Task directions
Exclude all images and print the entries below exactly.

Excerpted data
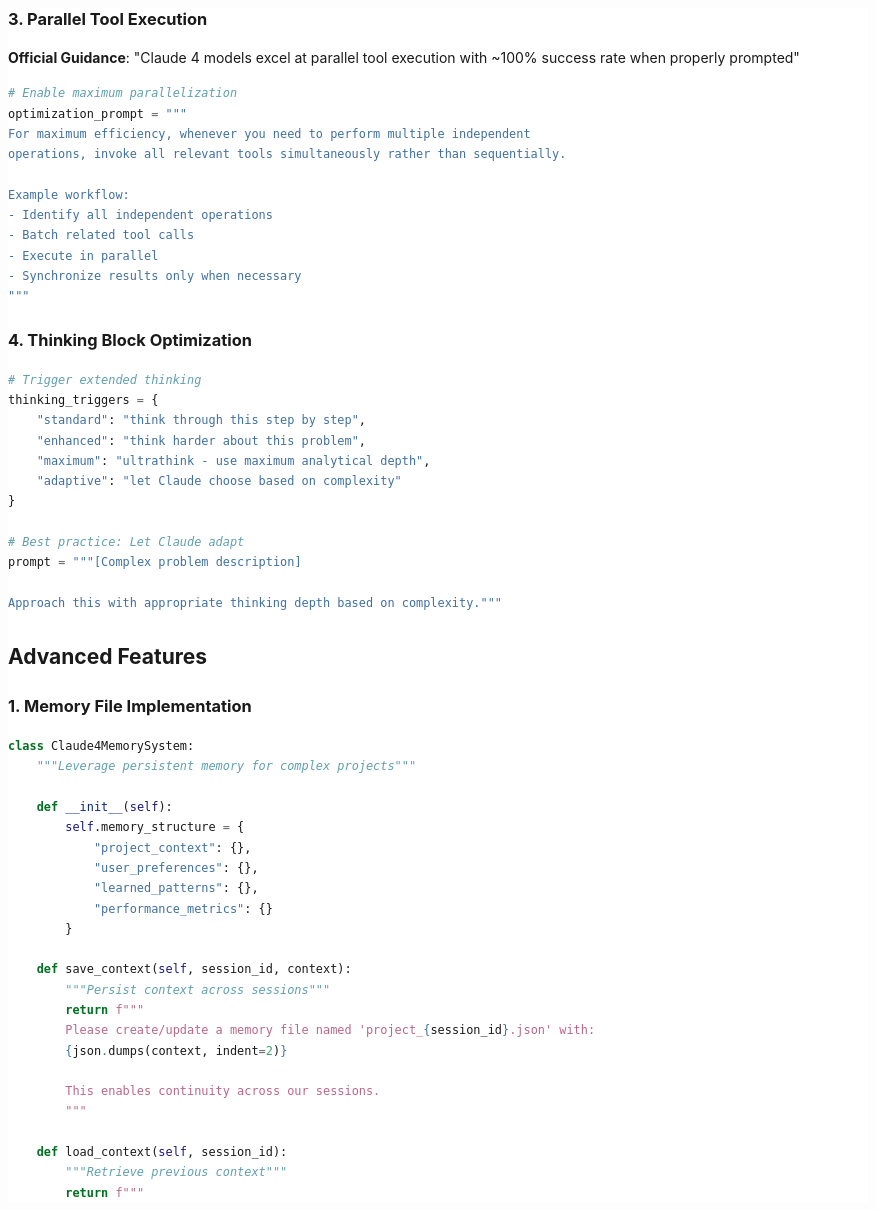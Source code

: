 ### 3. Parallel Tool Execution

**Official Guidance**: "Claude 4 models excel at parallel tool execution with ~100% success rate when properly prompted"

```python
# Enable maximum parallelization
optimization_prompt = """
For maximum efficiency, whenever you need to perform multiple independent 
operations, invoke all relevant tools simultaneously rather than sequentially.

Example workflow:
- Identify all independent operations
- Batch related tool calls
- Execute in parallel
- Synchronize results only when necessary
"""
```

### 4. Thinking Block Optimization

```python
# Trigger extended thinking
thinking_triggers = {
    "standard": "think through this step by step",
    "enhanced": "think harder about this problem",
    "maximum": "ultrathink - use maximum analytical depth",
    "adaptive": "let Claude choose based on complexity"
}

# Best practice: Let Claude adapt
prompt = """[Complex problem description]

Approach this with appropriate thinking depth based on complexity."""
```

## Advanced Features

### 1. Memory File Implementation

```python
class Claude4MemorySystem:
    """Leverage persistent memory for complex projects"""
    
    def __init__(self):
        self.memory_structure = {
            "project_context": {},
            "user_preferences": {},
            "learned_patterns": {},
            "performance_metrics": {}
        }
    
    def save_context(self, session_id, context):
        """Persist context across sessions"""
        return f"""
        Please create/update a memory file named 'project_{session_id}.json' with:
        {json.dumps(context, indent=2)}
        
        This enables continuity across our sessions.
        """
    
    def load_context(self, session_id):
        """Retrieve previous context"""
        return f"""
```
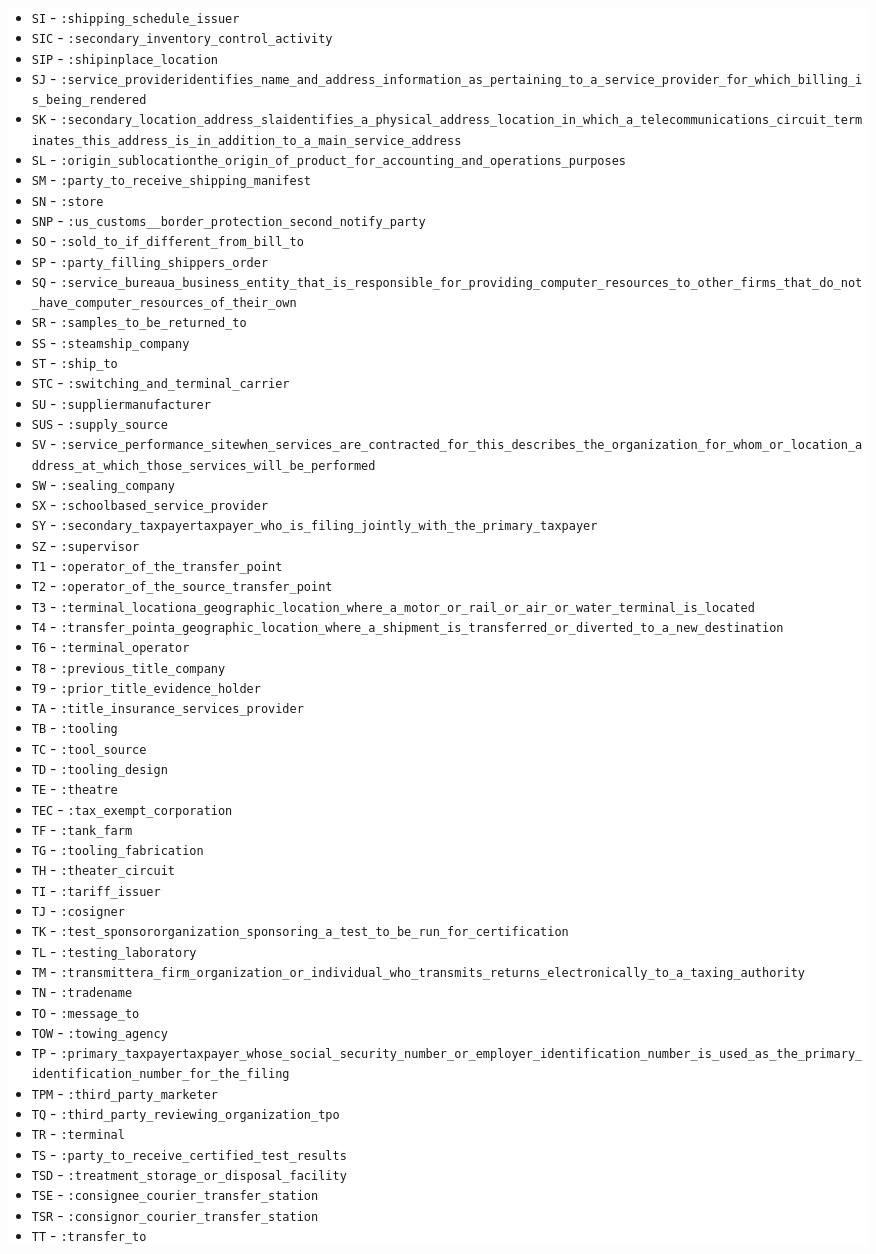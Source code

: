 * `SI` - `:shipping_schedule_issuer`
* `SIC` - `:secondary_inventory_control_activity`
* `SIP` - `:shipinplace_location`
* `SJ` - `:service_provideridentifies_name_and_address_information_as_pertaining_to_a_service_provider_for_which_billing_is_being_rendered`
* `SK` - `:secondary_location_address_slaidentifies_a_physical_address_location_in_which_a_telecommunications_circuit_terminates_this_address_is_in_addition_to_a_main_service_address`
* `SL` - `:origin_sublocationthe_origin_of_product_for_accounting_and_operations_purposes`
* `SM` - `:party_to_receive_shipping_manifest`
* `SN` - `:store`
* `SNP` - `:us_customs__border_protection_second_notify_party`
* `SO` - `:sold_to_if_different_from_bill_to`
* `SP` - `:party_filling_shippers_order`
* `SQ` - `:service_bureaua_business_entity_that_is_responsible_for_providing_computer_resources_to_other_firms_that_do_not_have_computer_resources_of_their_own`
* `SR` - `:samples_to_be_returned_to`
* `SS` - `:steamship_company`
* `ST` - `:ship_to`
* `STC` - `:switching_and_terminal_carrier`
* `SU` - `:suppliermanufacturer`
* `SUS` - `:supply_source`
* `SV` - `:service_performance_sitewhen_services_are_contracted_for_this_describes_the_organization_for_whom_or_location_address_at_which_those_services_will_be_performed`
* `SW` - `:sealing_company`
* `SX` - `:schoolbased_service_provider`
* `SY` - `:secondary_taxpayertaxpayer_who_is_filing_jointly_with_the_primary_taxpayer`
* `SZ` - `:supervisor`
* `T1` - `:operator_of_the_transfer_point`
* `T2` - `:operator_of_the_source_transfer_point`
* `T3` - `:terminal_locationa_geographic_location_where_a_motor_or_rail_or_air_or_water_terminal_is_located`
* `T4` - `:transfer_pointa_geographic_location_where_a_shipment_is_transferred_or_diverted_to_a_new_destination`
* `T6` - `:terminal_operator`
* `T8` - `:previous_title_company`
* `T9` - `:prior_title_evidence_holder`
* `TA` - `:title_insurance_services_provider`
* `TB` - `:tooling`
* `TC` - `:tool_source`
* `TD` - `:tooling_design`
* `TE` - `:theatre`
* `TEC` - `:tax_exempt_corporation`
* `TF` - `:tank_farm`
* `TG` - `:tooling_fabrication`
* `TH` - `:theater_circuit`
* `TI` - `:tariff_issuer`
* `TJ` - `:cosigner`
* `TK` - `:test_sponsororganization_sponsoring_a_test_to_be_run_for_certification`
* `TL` - `:testing_laboratory`
* `TM` - `:transmittera_firm_organization_or_individual_who_transmits_returns_electronically_to_a_taxing_authority`
* `TN` - `:tradename`
* `TO` - `:message_to`
* `TOW` - `:towing_agency`
* `TP` - `:primary_taxpayertaxpayer_whose_social_security_number_or_employer_identification_number_is_used_as_the_primary_identification_number_for_the_filing`
* `TPM` - `:third_party_marketer`
* `TQ` - `:third_party_reviewing_organization_tpo`
* `TR` - `:terminal`
* `TS` - `:party_to_receive_certified_test_results`
* `TSD` - `:treatment_storage_or_disposal_facility`
* `TSE` - `:consignee_courier_transfer_station`
* `TSR` - `:consignor_courier_transfer_station`
* `TT` - `:transfer_to`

Answer for this exercise
Source code

: ### 3. Parallel Tool Execution

**Official Guidance**: "Claude 4 models excel at parallel tool execution with ~100% success rate when properly prompted"

```python
# Enable maximum parallelization
optimization_prompt = """
For maximum efficiency, whenever you need to perform multiple independent 
operations, invoke all relevant tools simultaneously rather than sequentially.

Example workflow:
- Identify all independent operations
- Batch related tool calls
- Execute in parallel
- Synchronize results only when necessary
"""
```

### 4. Thinking Block Optimization

```python
# Trigger extended thinking
thinking_triggers = {
    "standard": "think through this step by step",
    "enhanced": "think harder about this problem",
    "maximum": "ultrathink - use maximum analytical depth",
    "adaptive": "let Claude choose based on complexity"
}

# Best practice: Let Claude adapt
prompt = """[Complex problem description]

Approach this with appropriate thinking depth based on complexity."""
```

## Advanced Features

### 1. Memory File Implementation

```python
class Claude4MemorySystem:
    """Leverage persistent memory for complex projects"""
    
    def __init__(self):
        self.memory_structure = {
            "project_context": {},
            "user_preferences": {},
            "learned_patterns": {},
            "performance_metrics": {}
        }
    
    def save_context(self, session_id, context):
        """Persist context across sessions"""
        return f"""
        Please create/update a memory file named 'project_{session_id}.json' with:
        {json.dumps(context, indent=2)}
        
        This enables continuity across our sessions.
        """
    
    def load_context(self, session_id):
        """Retrieve previous context"""
        return f"""
```
Source code

: * `SI` - `:shipping_schedule_issuer`
* `SIC` - `:secondary_inventory_control_activity`
* `SIP` - `:shipinplace_location`
* `SJ` - `:service_provideridentifies_name_and_address_information_as_pertaining_to_a_service_provider_for_which_billing_is_being_rendered`
* `SK` - `:secondary_location_address_slaidentifies_a_physical_address_location_in_which_a_telecommunications_circuit_terminates_this_address_is_in_addition_to_a_main_service_address`
* `SL` - `:origin_sublocationthe_origin_of_product_for_accounting_and_operations_purposes`
* `SM` - `:party_to_receive_shipping_manifest`
* `SN` - `:store`
* `SNP` - `:us_customs__border_protection_second_notify_party`
* `SO` - `:sold_to_if_different_from_bill_to`
* `SP` - `:party_filling_shippers_order`
* `SQ` - `:service_bureaua_business_entity_that_is_responsible_for_providing_computer_resources_to_other_firms_that_do_not_have_computer_resources_of_their_own`
* `SR` - `:samples_to_be_returned_to`
* `SS` - `:steamship_company`
* `ST` - `:ship_to`
* `STC` - `:switching_and_terminal_carrier`
* `SU` - `:suppliermanufacturer`
* `SUS` - `:supply_source`
* `SV` - `:service_performance_sitewhen_services_are_contracted_for_this_describes_the_organization_for_whom_or_location_address_at_which_those_services_will_be_performed`
* `SW` - `:sealing_company`
* `SX` - `:schoolbased_service_provider`
* `SY` - `:secondary_taxpayertaxpayer_who_is_filing_jointly_with_the_primary_taxpayer`
* `SZ` - `:supervisor`
* `T1` - `:operator_of_the_transfer_point`
* `T2` - `:operator_of_the_source_transfer_point`
* `T3` - `:terminal_locationa_geographic_location_where_a_motor_or_rail_or_air_or_water_terminal_is_located`
* `T4` - `:transfer_pointa_geographic_location_where_a_shipment_is_transferred_or_diverted_to_a_new_destination`
* `T6` - `:terminal_operator`
* `T8` - `:previous_title_company`
* `T9` - `:prior_title_evidence_holder`
* `TA` - `:title_insurance_services_provider`
* `TB` - `:tooling`
* `TC` - `:tool_source`
* `TD` - `:tooling_design`
* `TE` - `:theatre`
* `TEC` - `:tax_exempt_corporation`
* `TF` - `:tank_farm`
* `TG` - `:tooling_fabrication`
* `TH` - `:theater_circuit`
* `TI` - `:tariff_issuer`
* `TJ` - `:cosigner`
* `TK` - `:test_sponsororganization_sponsoring_a_test_to_be_run_for_certification`
* `TL` - `:testing_laboratory`
* `TM` - `:transmittera_firm_organization_or_individual_who_transmits_returns_electronically_to_a_taxing_authority`
* `TN` - `:tradename`
* `TO` - `:message_to`
* `TOW` - `:towing_agency`
* `TP` - `:primary_taxpayertaxpayer_whose_social_security_number_or_employer_identification_number_is_used_as_the_primary_identification_number_for_the_filing`
* `TPM` - `:third_party_marketer`
* `TQ` - `:third_party_reviewing_organization_tpo`
* `TR` - `:terminal`
* `TS` - `:party_to_receive_certified_test_results`
* `TSD` - `:treatment_storage_or_disposal_facility`
* `TSE` - `:consignee_courier_transfer_station`
* `TSR` - `:consignor_courier_transfer_station`
* `TT` - `:transfer_to`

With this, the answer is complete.